The Ultimate Firearms Destination for the Gun Lifestyle

Don’t Become a Fudd: A How-To Guide

[This article originally appeared in CONCEALMENT #27]

Fudd [\’f∂d\] (noun): A term that was originally a derogatory word for gun owners who hunted but were dismissive of modern semi-auto “tactical” type firearms. It has evolved to refer to a shooter who is mired in the past and scornful of any technological innovation that occurred much after they learned how to shoot.

When confronted with any development newer than that, they retreat behind a stream of cliches such as “I don’t want my life to depend on batteries” or “It’ll give away your position,” like a squid behind a cloud of ink.

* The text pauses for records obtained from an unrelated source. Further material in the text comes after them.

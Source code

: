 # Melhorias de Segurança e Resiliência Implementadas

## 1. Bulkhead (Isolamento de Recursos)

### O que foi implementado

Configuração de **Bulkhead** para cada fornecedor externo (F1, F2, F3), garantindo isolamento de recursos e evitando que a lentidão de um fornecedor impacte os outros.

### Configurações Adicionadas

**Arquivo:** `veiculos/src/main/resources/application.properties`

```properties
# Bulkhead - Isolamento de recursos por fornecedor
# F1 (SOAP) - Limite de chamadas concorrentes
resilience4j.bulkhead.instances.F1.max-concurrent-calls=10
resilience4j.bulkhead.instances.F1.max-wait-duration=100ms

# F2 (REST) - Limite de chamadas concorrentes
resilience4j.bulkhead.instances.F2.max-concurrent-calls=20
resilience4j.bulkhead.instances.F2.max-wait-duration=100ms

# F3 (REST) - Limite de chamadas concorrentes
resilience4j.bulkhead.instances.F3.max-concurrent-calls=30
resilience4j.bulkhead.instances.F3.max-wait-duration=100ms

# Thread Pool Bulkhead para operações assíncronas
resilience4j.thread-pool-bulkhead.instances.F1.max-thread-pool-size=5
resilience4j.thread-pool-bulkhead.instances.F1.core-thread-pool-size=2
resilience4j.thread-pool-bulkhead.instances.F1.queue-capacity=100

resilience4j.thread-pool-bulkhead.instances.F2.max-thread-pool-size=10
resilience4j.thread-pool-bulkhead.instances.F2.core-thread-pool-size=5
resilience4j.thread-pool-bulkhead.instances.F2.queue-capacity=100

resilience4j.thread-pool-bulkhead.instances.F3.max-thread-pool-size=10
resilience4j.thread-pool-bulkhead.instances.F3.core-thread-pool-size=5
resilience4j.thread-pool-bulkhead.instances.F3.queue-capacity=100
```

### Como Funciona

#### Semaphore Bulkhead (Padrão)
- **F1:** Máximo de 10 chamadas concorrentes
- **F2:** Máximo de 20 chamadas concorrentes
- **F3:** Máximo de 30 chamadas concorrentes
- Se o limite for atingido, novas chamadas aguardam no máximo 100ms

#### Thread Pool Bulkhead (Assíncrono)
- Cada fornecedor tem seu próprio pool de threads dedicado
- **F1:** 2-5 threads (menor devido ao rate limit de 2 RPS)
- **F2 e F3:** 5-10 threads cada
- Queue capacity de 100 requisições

In the ’80s, there was a great popular science series produced by the BBC and hosted by James Burke, titled The Day the Universe Changed. It traced the effects of various scientific and technological leaps that altered our understanding of the world. One quote from it really stood out:

Somebody once observed to the eminent philosopher Wittgenstein how stupid medieval Europeans living before the time of Copernicus must have been that they could have looked at the sky and thought that the sun was circling the earth. Surely a modicum of astronomical good sense would have told them that the reverse was true. Wittgenstein is said to have replied: “I agree. But I wonder what it would have looked like if the sun had been circling the earth.”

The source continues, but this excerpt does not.